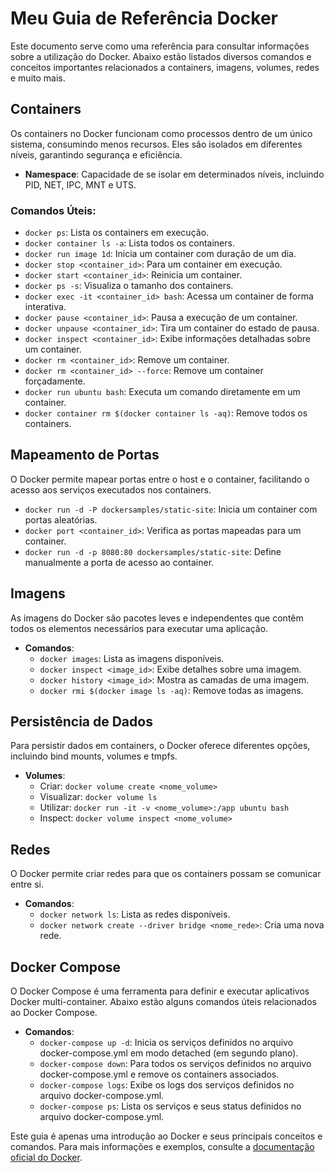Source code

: # Meu Guia de Referência Docker

Este documento serve como uma referência para consultar informações sobre a utilização do Docker. Abaixo estão listados diversos comandos e conceitos importantes relacionados a containers, imagens, volumes, redes e muito mais.

## Containers

Os containers no Docker funcionam como processos dentro de um único sistema, consumindo menos recursos. Eles são isolados em diferentes níveis, garantindo segurança e eficiência.

- **Namespace**: Capacidade de se isolar em determinados níveis, incluindo PID, NET, IPC, MNT e UTS.

### Comandos Úteis:

- `docker ps`: Lista os containers em execução.
- `docker container ls -a`: Lista todos os containers.
- `docker run image 1d`: Inicia um container com duração de um dia.
- `docker stop <container_id>`: Para um container em execução.
- `docker start <container_id>`: Reinicia um container.
- `docker ps -s`: Visualiza o tamanho dos containers.
- `docker exec -it <container_id> bash`: Acessa um container de forma interativa.
- `docker pause <container_id>`: Pausa a execução de um container.
- `docker unpause <container_id>`: Tira um container do estado de pausa.
- `docker inspect <container_id>`: Exibe informações detalhadas sobre um container.
- `docker rm <container_id>`: Remove um container.
- `docker rm <container_id> --force`: Remove um container forçadamente.
- `docker run ubuntu bash`: Executa um comando diretamente em um container.
- `docker container rm $(docker container ls -aq)`: Remove todos os containers.

## Mapeamento de Portas

O Docker permite mapear portas entre o host e o container, facilitando o acesso aos serviços executados nos containers.

- `docker run -d -P dockersamples/static-site`: Inicia um container com portas aleatórias.
- `docker port <container_id>`: Verifica as portas mapeadas para um container.
- `docker run -d -p 8080:80 dockersamples/static-site`: Define manualmente a porta de acesso ao container.

## Imagens

As imagens do Docker são pacotes leves e independentes que contêm todos os elementos necessários para executar uma aplicação.

- **Comandos**:
  - `docker images`: Lista as imagens disponíveis.
  - `docker inspect <image_id>`: Exibe detalhes sobre uma imagem.
  - `docker history <image_id>`: Mostra as camadas de uma imagem.
  - `docker rmi $(docker image ls -aq)`: Remove todas as imagens.

## Persistência de Dados

Para persistir dados em containers, o Docker oferece diferentes opções, incluindo bind mounts, volumes e tmpfs.

- **Volumes**:
  - Criar: `docker volume create <nome_volume>`
  - Visualizar: `docker volume ls`
  - Utilizar: `docker run -it -v <nome_volume>:/app ubuntu bash`
  - Inspect: `docker volume inspect <nome_volume>`

## Redes

O Docker permite criar redes para que os containers possam se comunicar entre si.

- **Comandos**:
  - `docker network ls`: Lista as redes disponíveis.
  - `docker network create --driver bridge <nome_rede>`: Cria uma nova rede.

## Docker Compose

O Docker Compose é uma ferramenta para definir e executar aplicativos Docker multi-container. Abaixo estão alguns comandos úteis relacionados ao Docker Compose.

- **Comandos**:
  - `docker-compose up -d`: Inicia os serviços definidos no arquivo docker-compose.yml em modo detached (em segundo plano).
  - `docker-compose down`: Para todos os serviços definidos no arquivo docker-compose.yml e remove os containers associados.
  - `docker-compose logs`: Exibe os logs dos serviços definidos no arquivo docker-compose.yml.
  - `docker-compose ps`: Lista os serviços e seus status definidos no arquivo docker-compose.yml.

Este guia é apenas uma introdução ao Docker e seus principais conceitos e comandos. Para mais informações e exemplos, consulte a [documentação oficial do Docker](https://docs.docker.com/).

..........

Problem requirements: Print the data above exactly, from its first line to the line bearing "container em execução." inclusive, and keep pictures out of the result.

Your response:
Source code

: # Meu Guia de Referência Docker

Este documento serve como uma referência para consultar informações sobre a utilização do Docker. Abaixo estão listados diversos comandos e conceitos importantes relacionados a containers, imagens, volumes, redes e muito mais.

## Containers

Os containers no Docker funcionam como processos dentro de um único sistema, consumindo menos recursos. Eles são isolados em diferentes níveis, garantindo segurança e eficiência.

- **Namespace**: Capacidade de se isolar em determinados níveis, incluindo PID, NET, IPC, MNT e UTS.

### Comandos Úteis:

- `docker ps`: Lista os containers em execução.
- `docker container ls -a`: Lista todos os containers.
- `docker run image 1d`: Inicia um container com duração de um dia.
- `docker stop <container_id>`: Para um container em execução.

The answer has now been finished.